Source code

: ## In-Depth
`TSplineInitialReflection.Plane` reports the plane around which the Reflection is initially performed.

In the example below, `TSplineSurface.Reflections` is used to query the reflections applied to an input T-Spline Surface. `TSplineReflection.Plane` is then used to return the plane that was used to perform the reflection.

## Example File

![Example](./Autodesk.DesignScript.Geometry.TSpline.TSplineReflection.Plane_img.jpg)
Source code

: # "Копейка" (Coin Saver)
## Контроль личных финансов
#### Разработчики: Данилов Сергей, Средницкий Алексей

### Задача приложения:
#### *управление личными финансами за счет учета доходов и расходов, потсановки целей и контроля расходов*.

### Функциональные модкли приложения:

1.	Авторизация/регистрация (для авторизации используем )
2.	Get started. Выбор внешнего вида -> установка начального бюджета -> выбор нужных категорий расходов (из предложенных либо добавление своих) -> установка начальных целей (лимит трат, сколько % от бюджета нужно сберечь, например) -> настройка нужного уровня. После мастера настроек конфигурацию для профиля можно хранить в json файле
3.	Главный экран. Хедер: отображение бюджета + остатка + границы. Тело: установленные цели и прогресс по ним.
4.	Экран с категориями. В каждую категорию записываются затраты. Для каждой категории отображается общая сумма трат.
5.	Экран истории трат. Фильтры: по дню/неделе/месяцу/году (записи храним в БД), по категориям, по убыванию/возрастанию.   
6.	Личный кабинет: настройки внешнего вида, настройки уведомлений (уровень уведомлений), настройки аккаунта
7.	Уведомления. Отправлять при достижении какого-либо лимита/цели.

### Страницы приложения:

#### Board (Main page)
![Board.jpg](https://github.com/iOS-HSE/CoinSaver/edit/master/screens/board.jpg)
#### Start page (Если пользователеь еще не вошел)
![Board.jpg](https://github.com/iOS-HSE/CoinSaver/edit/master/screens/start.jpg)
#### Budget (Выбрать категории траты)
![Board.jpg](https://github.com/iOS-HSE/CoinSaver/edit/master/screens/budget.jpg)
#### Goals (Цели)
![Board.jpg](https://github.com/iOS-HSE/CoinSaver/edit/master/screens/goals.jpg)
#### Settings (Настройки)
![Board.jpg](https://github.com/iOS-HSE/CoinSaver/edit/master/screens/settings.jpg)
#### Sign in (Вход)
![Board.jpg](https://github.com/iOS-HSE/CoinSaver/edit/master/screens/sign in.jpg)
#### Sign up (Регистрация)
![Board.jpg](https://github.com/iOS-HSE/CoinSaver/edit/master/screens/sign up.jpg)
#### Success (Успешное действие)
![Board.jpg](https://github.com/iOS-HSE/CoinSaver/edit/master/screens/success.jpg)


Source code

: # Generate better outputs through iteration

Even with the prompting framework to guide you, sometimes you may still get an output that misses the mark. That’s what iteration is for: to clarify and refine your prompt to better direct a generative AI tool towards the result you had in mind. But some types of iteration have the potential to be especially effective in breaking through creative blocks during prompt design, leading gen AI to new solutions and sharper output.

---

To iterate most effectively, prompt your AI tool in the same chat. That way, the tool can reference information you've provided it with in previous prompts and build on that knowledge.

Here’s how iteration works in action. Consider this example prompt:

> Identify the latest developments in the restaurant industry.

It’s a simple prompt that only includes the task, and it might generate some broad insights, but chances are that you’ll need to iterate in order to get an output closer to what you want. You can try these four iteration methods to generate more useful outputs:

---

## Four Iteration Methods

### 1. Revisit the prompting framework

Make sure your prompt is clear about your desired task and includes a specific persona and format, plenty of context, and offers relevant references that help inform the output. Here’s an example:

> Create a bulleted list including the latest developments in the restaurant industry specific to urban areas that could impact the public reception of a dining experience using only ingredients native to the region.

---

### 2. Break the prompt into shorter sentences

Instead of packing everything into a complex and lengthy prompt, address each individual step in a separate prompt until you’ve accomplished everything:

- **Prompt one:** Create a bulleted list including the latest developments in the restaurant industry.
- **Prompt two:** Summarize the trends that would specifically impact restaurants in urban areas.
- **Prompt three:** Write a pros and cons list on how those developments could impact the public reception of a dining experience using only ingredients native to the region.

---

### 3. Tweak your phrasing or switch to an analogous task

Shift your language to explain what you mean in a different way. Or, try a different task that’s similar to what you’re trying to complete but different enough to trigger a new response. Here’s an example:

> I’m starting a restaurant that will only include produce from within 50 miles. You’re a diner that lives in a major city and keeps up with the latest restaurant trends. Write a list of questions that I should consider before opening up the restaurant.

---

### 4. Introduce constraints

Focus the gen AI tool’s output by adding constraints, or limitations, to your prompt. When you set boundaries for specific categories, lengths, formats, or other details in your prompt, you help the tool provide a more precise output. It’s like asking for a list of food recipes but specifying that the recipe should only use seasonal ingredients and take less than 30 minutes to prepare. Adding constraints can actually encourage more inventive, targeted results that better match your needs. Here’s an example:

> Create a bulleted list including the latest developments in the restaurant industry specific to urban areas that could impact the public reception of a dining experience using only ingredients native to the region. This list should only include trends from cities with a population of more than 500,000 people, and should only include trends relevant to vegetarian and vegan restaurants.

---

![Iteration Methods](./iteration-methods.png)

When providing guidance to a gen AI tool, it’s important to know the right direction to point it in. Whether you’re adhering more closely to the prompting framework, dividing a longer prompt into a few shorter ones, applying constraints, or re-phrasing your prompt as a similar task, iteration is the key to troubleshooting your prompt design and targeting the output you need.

* DESCRIPTION OF THE TASK
Can you restate every record above word for word?

* EXERCISE OUTPUT
Source code

: ## In-Depth
`TSplineInitialReflection.Plane` reports the plane around which the Reflection is initially performed.

In the example below, `TSplineSurface.Reflections` is used to query the reflections applied to an input T-Spline Surface. `TSplineReflection.Plane` is then used to return the plane that was used to perform the reflection.

## Example File

![Example](./Autodesk.DesignScript.Geometry.TSpline.TSplineReflection.Plane_img.jpg)
Source code

: # "Копейка" (Coin Saver)
## Контроль личных финансов
#### Разработчики: Данилов Сергей, Средницкий Алексей

### Задача приложения:
#### *управление личными финансами за счет учета доходов и расходов, потсановки целей и контроля расходов*.

### Функциональные модкли приложения:

1.	Авторизация/регистрация (для авторизации используем )
2.	Get started. Выбор внешнего вида -> установка начального бюджета -> выбор нужных категорий расходов (из предложенных либо добавление своих) -> установка начальных целей (лимит трат, сколько % от бюджета нужно сберечь, например) -> настройка нужного уровня. После мастера настроек конфигурацию для профиля можно хранить в json файле
3.	Главный экран. Хедер: отображение бюджета + остатка + границы. Тело: установленные цели и прогресс по ним.
4.	Экран с категориями. В каждую категорию записываются затраты. Для каждой категории отображается общая сумма трат.
5.	Экран истории трат. Фильтры: по дню/неделе/месяцу/году (записи храним в БД), по категориям, по убыванию/возрастанию.   
6.	Личный кабинет: настройки внешнего вида, настройки уведомлений (уровень уведомлений), настройки аккаунта
7.	Уведомления. Отправлять при достижении какого-либо лимита/цели.

### Страницы приложения:

#### Board (Main page)
![Board.jpg](https://github.com/iOS-HSE/CoinSaver/edit/master/screens/board.jpg)
#### Start page (Если пользователеь еще не вошел)
![Board.jpg](https://github.com/iOS-HSE/CoinSaver/edit/master/screens/start.jpg)
#### Budget (Выбрать категории траты)
![Board.jpg](https://github.com/iOS-HSE/CoinSaver/edit/master/screens/budget.jpg)
#### Goals (Цели)
![Board.jpg](https://github.com/iOS-HSE/CoinSaver/edit/master/screens/goals.jpg)
#### Settings (Настройки)
![Board.jpg](https://github.com/iOS-HSE/CoinSaver/edit/master/screens/settings.jpg)
#### Sign in (Вход)
![Board.jpg](https://github.com/iOS-HSE/CoinSaver/edit/master/screens/sign in.jpg)
#### Sign up (Регистрация)
![Board.jpg](https://github.com/iOS-HSE/CoinSaver/edit/master/screens/sign up.jpg)
#### Success (Успешное действие)
![Board.jpg](https://github.com/iOS-HSE/CoinSaver/edit/master/screens/success.jpg)


Source code

: # Generate better outputs through iteration

Even with the prompting framework to guide you, sometimes you may still get an output that misses the mark. That’s what iteration is for: to clarify and refine your prompt to better direct a generative AI tool towards the result you had in mind. But some types of iteration have the potential to be especially effective in breaking through creative blocks during prompt design, leading gen AI to new solutions and sharper output.

---

To iterate most effectively, prompt your AI tool in the same chat. That way, the tool can reference information you've provided it with in previous prompts and build on that knowledge.

Here’s how iteration works in action. Consider this example prompt:

> Identify the latest developments in the restaurant industry.

It’s a simple prompt that only includes the task, and it might generate some broad insights, but chances are that you’ll need to iterate in order to get an output closer to what you want. You can try these four iteration methods to generate more useful outputs:

---

## Four Iteration Methods

### 1. Revisit the prompting framework

Make sure your prompt is clear about your desired task and includes a specific persona and format, plenty of context, and offers relevant references that help inform the output. Here’s an example:

> Create a bulleted list including the latest developments in the restaurant industry specific to urban areas that could impact the public reception of a dining experience using only ingredients native to the region.

---

### 2. Break the prompt into shorter sentences

Instead of packing everything into a complex and lengthy prompt, address each individual step in a separate prompt until you’ve accomplished everything:

- **Prompt one:** Create a bulleted list including the latest developments in the restaurant industry.
- **Prompt two:** Summarize the trends that would specifically impact restaurants in urban areas.
- **Prompt three:** Write a pros and cons list on how those developments could impact the public reception of a dining experience using only ingredients native to the region.

---

### 3. Tweak your phrasing or switch to an analogous task

Shift your language to explain what you mean in a different way. Or, try a different task that’s similar to what you’re trying to complete but different enough to trigger a new response. Here’s an example:

> I’m starting a restaurant that will only include produce from within 50 miles. You’re a diner that lives in a major city and keeps up with the latest restaurant trends. Write a list of questions that I should consider before opening up the restaurant.

---

### 4. Introduce constraints

Focus the gen AI tool’s output by adding constraints, or limitations, to your prompt. When you set boundaries for specific categories, lengths, formats, or other details in your prompt, you help the tool provide a more precise output. It’s like asking for a list of food recipes but specifying that the recipe should only use seasonal ingredients and take less than 30 minutes to prepare. Adding constraints can actually encourage more inventive, targeted results that better match your needs. Here’s an example:

> Create a bulleted list including the latest developments in the restaurant industry specific to urban areas that could impact the public reception of a dining experience using only ingredients native to the region. This list should only include trends from cities with a population of more than 500,000 people, and should only include trends relevant to vegetarian and vegan restaurants.

---

![Iteration Methods](./iteration-methods.png)

When providing guidance to a gen AI tool, it’s important to know the right direction to point it in. Whether you’re adhering more closely to the prompting framework, dividing a longer prompt into a few shorter ones, applying constraints, or re-phrasing your prompt as a similar task, iteration is the key to troubleshooting your prompt design and targeting the output you need.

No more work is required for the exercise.